PDA

View Full Version : What is Energy?


Evil Homer
07-21-2007, 11:07 PM
I know the definitions for energy, yet I still find them unsatisfactory. Energy seems to be something which both exists and does not exist at the same time, so really, how would you quantify it? It's like that old saying, "You can't see the wind, you can only see where the wind has been." Does energy operate the same way; can we not percieve it, only its effects?

Phyrex
07-22-2007, 12:03 AM
You physically perceive energy at all times. Everything that you can see, hear, and touch is energy. It just whether its potential energy or kinetic. It takes energy to make absolutely everything, every atom in your body, and every atom in existence is energy.

Evil Homer
07-22-2007, 12:18 AM
I get that. But what perplexes me is how something can exist without being of matter. It feels like something from nothing, even though I know it's not. I accept the current definitions out of faith and convenience, but our understanding of the "substance" of energy is almost none.

sedan
07-22-2007, 02:00 AM
Light has mass.

Phyrex
07-22-2007, 07:19 AM
Or, E=MC^2 aka energy equals mass times the speed of light squared.

Theres the answer!

How can anything exist if there is no energy behind it Homer? What are you referring to?

Travh20
07-22-2007, 10:32 AM
Where did the energy come from? It can not be created or destroyed, yet it is here.

Evil Homer
07-22-2007, 12:06 PM
Does electo-magnetic radiation have mass, and not just light? Does the force of gravity have mass? Does heat? If these things do, then wouldn't it be concievable to turn energy (a lot of energy) into matter and the other way around? It seems that we only know that these things exist, but not much else about them.

I know that it is impossible for something to come from nothing, but it seems as if energy, and forces, especially forces, exist AS nothing.

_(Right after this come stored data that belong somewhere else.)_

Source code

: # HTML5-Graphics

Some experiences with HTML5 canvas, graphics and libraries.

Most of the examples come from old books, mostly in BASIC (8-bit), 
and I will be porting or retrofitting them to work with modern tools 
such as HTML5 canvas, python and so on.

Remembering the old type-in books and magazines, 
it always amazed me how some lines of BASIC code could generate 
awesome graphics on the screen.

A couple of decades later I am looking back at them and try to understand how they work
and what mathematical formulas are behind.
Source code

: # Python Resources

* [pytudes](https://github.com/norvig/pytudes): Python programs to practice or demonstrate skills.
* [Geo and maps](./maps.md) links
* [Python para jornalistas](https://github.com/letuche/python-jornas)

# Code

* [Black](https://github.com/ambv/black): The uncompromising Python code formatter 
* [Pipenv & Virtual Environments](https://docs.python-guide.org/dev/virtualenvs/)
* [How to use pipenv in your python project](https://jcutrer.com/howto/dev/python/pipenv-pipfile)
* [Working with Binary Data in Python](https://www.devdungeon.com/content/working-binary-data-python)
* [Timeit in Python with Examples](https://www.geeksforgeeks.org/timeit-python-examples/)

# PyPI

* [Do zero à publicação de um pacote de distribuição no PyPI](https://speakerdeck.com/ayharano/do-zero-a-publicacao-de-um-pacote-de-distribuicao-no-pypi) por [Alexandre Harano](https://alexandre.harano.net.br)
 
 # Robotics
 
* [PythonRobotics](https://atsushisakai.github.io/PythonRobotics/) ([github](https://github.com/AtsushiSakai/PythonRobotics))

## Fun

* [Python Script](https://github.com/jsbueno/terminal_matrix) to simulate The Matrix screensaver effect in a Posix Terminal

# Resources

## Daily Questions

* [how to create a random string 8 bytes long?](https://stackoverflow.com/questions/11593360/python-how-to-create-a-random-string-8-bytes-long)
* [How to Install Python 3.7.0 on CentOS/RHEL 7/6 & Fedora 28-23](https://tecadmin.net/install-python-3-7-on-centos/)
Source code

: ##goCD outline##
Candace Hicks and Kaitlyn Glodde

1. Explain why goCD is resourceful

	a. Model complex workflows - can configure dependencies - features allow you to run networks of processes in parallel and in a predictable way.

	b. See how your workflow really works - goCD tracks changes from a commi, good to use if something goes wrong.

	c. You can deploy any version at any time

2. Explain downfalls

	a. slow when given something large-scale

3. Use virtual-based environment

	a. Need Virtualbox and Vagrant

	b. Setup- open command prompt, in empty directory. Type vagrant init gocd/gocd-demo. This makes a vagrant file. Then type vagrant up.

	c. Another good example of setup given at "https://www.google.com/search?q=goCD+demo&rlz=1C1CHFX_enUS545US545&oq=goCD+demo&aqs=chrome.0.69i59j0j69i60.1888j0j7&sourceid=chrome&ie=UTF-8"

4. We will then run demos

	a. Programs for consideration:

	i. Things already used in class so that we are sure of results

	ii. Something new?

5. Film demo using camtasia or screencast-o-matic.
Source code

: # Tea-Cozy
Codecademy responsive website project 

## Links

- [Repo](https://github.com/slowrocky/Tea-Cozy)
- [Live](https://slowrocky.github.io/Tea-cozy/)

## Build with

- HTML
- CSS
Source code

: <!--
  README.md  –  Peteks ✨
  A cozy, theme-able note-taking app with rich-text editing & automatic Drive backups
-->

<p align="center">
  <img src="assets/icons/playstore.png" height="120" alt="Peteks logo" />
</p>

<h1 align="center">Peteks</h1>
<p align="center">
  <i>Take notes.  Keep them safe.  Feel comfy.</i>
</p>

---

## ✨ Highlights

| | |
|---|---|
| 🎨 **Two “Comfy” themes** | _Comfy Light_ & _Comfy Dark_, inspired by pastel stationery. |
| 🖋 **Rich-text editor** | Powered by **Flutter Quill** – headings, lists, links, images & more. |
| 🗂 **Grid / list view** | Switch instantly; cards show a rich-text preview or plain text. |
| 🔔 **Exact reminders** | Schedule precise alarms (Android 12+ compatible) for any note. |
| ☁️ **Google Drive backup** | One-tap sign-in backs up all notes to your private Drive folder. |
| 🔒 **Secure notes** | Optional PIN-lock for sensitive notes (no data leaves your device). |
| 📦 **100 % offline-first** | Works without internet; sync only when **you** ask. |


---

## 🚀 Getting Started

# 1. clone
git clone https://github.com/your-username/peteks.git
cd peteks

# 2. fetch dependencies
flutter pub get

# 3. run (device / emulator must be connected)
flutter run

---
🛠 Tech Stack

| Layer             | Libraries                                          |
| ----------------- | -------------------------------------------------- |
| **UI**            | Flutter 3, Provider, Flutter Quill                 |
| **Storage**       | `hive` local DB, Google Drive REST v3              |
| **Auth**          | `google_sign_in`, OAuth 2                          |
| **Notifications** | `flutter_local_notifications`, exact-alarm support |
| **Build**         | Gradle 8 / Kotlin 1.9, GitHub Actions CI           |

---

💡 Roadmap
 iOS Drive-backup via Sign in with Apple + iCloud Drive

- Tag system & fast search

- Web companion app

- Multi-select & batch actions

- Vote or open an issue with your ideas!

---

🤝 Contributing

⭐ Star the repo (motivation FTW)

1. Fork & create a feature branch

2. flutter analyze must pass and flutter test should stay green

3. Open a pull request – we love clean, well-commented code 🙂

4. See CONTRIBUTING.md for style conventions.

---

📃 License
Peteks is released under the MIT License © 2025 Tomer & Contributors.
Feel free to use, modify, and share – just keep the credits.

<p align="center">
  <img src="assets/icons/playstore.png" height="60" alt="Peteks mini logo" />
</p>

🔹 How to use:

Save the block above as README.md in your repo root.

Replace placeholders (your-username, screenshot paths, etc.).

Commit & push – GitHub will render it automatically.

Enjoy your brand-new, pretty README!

Maybe string theory is the answer and we're all just little vibrating loops of energy, and matter is not important.

Shilohproject
07-22-2007, 03:00 PM
Energy is a little town in Texas, about half way between Hamilton and Commanche.

Imagineer
07-22-2007, 03:45 PM
Does electo-magnetic radiation have mass, and not just light? Does the force of gravity have mass? Does heat? If these things do, then wouldn't it be concievable to turn energy (a lot of energy) into matter and the other way around? It seems that we only know that these things exist, but not much else about them.

I know that it is impossible for something to come from nothing, but it seems as if energy, and forces, especially forces, exist AS nothing.

Maybe string theory is the answer and we're all just little vibrating loops of energy, and matter is not important.

We already know how to turn matter into energy although in an uncontrolled manner. That is the source of the energy in nuclear weapons, and also in the sun and all the other stars.

Particles of all sorts exist as both matter and energy, and which properties they exhibit depends on how you observe them.

An interesting experiment first performed in the 1950's reveals some of the fundamentally paradoxical effects of quantum mechanics. If you take a single photon and split it with a beam splitter into two seperate equal length paths that converge, you can record with a photographic plate the interference pattern as it interferes with itself. If you use a particle detector, the particle properties can be detected on only one path, with an equal chance it will be either path. The wave properties take both paths at once, while the particle properties take either path equally probably. Which it is doing is not determined until the observation is made.

Particles have specific energy, while waves can vary infinitely. If a wave has an energy that does not match any of the limited number of particles, when it is turned into matter it will turn into several particles whose energies add up to the original energy of the wave. This is the principal used in detecting the production of particles in particle accelerators, by observing the cascades of particles the original particle produces as it decays.

Phyrex
07-22-2007, 08:52 PM
Does electo-magnetic radiation have mass, and not just light? Does the force of gravity have mass? Does heat? If these things do, then wouldn't it be concievable to turn energy (a lot of energy) into matter and the other way around? It seems that we only know that these things exist, but not much else about them.

I know that it is impossible for something to come from nothing, but it seems as if energy, and forces, especially forces, exist AS nothing.

Maybe string theory is the answer and we're all just little vibrating loops of energy, and matter is not important.

Those things you mentioned do not happen unless something causes it to happen, and when that force, whatever it may be, does make one of those things happen you could say it has mass because there are, at least, subatomic particles involved. I guess you could say things like heat, light, and gravity exist as nothing until the requirements are met for their existence.

As for string theory, I doubt it, lol.